**The input**
--- START ---

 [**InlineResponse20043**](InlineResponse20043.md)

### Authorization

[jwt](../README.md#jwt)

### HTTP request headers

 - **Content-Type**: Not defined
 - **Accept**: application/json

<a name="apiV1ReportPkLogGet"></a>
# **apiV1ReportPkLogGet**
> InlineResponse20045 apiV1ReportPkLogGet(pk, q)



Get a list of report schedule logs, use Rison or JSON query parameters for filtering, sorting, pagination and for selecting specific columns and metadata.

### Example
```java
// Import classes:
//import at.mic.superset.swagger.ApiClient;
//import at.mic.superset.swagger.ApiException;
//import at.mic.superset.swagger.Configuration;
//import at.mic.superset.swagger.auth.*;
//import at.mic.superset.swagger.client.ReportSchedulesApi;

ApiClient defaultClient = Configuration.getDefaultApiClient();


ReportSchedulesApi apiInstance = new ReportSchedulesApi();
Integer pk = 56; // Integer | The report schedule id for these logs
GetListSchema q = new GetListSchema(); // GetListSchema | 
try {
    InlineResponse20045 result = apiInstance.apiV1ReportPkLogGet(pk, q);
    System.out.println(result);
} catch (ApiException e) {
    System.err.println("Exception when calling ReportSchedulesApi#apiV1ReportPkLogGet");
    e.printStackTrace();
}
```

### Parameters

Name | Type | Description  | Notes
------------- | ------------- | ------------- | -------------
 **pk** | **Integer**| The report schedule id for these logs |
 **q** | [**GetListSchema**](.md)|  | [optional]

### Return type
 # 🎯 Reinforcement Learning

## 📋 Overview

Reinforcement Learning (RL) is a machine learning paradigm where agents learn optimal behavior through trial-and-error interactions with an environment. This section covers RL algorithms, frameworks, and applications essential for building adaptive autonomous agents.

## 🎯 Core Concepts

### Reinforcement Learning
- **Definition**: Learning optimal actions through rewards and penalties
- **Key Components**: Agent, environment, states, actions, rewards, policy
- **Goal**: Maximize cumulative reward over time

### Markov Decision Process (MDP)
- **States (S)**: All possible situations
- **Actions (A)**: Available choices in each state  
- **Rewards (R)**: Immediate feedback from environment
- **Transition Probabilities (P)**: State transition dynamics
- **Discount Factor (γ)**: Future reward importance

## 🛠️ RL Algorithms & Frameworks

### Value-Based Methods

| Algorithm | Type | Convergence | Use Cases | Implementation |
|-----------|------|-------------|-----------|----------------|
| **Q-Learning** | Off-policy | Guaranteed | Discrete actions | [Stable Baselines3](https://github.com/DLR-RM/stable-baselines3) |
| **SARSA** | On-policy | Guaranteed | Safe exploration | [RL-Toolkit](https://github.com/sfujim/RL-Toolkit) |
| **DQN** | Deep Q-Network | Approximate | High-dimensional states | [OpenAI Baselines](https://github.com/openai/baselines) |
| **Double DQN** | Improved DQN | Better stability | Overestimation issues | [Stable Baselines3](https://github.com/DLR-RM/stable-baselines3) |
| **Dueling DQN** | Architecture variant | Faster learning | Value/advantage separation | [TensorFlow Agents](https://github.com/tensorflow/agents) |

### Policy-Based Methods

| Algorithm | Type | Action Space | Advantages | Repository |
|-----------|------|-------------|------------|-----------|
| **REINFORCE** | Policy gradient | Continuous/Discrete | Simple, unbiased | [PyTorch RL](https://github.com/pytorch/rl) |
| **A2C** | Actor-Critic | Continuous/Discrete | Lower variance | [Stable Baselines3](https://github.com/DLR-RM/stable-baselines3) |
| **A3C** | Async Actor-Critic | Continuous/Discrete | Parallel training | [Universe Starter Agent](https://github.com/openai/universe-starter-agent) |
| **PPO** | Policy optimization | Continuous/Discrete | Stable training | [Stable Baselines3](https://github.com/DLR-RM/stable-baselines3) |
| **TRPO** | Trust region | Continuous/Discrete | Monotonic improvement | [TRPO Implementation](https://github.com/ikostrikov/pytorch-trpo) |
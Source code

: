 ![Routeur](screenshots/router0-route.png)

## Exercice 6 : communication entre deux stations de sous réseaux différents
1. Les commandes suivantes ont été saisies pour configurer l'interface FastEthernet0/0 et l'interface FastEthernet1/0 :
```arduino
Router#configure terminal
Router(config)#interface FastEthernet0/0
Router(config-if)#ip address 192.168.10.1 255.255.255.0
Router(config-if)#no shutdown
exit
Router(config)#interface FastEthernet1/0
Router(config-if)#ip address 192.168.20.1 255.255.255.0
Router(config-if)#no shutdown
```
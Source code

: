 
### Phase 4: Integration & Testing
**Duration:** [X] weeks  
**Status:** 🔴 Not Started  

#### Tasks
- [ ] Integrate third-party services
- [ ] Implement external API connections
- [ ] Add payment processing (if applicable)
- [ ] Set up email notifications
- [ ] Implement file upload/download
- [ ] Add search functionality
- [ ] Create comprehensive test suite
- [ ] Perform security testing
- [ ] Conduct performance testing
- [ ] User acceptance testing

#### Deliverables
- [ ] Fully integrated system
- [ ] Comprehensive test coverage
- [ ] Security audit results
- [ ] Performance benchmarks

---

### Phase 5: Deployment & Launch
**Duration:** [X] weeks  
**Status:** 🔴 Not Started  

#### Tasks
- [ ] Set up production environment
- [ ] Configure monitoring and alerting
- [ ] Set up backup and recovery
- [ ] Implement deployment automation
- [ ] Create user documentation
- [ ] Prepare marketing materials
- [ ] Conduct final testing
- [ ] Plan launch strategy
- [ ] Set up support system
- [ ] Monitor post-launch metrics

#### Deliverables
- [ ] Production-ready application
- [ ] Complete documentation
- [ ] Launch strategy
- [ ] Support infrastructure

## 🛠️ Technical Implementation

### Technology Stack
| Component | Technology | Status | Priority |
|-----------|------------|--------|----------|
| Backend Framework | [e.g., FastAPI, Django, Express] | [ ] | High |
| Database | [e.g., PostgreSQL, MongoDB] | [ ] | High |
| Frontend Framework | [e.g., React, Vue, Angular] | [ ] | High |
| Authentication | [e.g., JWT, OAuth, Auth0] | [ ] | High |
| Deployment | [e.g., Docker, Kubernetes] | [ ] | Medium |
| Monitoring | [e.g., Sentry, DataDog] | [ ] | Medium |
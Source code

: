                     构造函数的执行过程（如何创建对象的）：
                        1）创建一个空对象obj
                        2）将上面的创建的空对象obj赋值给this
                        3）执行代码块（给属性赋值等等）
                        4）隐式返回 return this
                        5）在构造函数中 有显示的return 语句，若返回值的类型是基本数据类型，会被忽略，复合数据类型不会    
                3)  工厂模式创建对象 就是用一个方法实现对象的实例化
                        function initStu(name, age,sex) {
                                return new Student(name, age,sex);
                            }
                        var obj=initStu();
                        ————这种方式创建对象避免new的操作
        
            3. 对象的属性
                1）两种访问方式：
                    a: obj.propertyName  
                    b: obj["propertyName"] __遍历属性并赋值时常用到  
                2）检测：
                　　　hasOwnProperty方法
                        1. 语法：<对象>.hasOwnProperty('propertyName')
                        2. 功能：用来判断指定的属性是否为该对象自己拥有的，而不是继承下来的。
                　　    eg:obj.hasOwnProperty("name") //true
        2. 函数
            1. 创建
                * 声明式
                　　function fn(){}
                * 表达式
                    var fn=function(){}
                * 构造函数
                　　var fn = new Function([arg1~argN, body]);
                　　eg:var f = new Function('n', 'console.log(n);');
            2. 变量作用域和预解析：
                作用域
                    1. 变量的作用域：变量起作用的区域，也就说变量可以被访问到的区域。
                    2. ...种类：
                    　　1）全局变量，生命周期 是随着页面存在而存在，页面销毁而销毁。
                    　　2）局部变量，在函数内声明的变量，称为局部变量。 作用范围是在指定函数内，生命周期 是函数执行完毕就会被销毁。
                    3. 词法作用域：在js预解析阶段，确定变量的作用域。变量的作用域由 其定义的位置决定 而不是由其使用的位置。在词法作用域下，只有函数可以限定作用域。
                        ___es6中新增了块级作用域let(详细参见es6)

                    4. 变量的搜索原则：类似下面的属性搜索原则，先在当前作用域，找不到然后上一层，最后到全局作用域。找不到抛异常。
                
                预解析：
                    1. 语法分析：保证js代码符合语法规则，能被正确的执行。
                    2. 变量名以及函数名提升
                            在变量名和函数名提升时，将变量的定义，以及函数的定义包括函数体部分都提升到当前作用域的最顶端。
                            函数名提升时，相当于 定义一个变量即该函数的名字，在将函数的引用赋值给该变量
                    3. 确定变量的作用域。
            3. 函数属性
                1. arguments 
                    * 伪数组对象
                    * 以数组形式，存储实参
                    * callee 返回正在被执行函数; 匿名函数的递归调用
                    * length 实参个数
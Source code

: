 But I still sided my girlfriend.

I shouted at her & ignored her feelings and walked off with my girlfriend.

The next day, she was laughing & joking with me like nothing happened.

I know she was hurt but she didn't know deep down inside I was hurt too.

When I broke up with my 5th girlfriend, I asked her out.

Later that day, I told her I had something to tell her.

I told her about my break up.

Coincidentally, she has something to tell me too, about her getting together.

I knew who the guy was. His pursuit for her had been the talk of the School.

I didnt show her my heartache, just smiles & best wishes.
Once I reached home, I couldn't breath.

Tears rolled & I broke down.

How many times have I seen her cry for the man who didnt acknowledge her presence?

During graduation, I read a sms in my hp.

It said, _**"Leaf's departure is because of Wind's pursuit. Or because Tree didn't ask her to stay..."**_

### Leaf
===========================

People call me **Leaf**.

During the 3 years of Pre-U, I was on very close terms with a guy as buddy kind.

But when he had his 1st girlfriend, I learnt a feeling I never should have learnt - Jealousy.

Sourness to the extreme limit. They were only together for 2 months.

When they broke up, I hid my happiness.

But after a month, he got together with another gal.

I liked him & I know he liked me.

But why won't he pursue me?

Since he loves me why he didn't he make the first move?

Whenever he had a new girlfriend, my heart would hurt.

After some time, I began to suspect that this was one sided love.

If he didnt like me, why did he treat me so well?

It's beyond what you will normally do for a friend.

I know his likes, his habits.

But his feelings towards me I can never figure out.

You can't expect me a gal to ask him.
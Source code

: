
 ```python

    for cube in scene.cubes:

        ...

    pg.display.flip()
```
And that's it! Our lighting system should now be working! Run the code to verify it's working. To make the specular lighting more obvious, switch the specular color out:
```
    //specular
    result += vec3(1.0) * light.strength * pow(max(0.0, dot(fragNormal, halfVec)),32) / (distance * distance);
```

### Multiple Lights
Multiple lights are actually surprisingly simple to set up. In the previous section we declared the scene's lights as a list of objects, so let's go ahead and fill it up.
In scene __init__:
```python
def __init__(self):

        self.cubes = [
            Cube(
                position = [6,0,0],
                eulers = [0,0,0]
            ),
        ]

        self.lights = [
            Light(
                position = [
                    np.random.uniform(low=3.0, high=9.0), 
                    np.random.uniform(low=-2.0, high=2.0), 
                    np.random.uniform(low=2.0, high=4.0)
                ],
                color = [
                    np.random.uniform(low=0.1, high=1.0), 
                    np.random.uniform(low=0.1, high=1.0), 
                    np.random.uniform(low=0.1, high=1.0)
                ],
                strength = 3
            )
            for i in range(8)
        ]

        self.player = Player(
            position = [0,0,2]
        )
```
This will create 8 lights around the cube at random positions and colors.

--- END ---

**Task description**
Only a number is expected here: the count of lines in the listing that hold the string "together".

**Exercise response**
3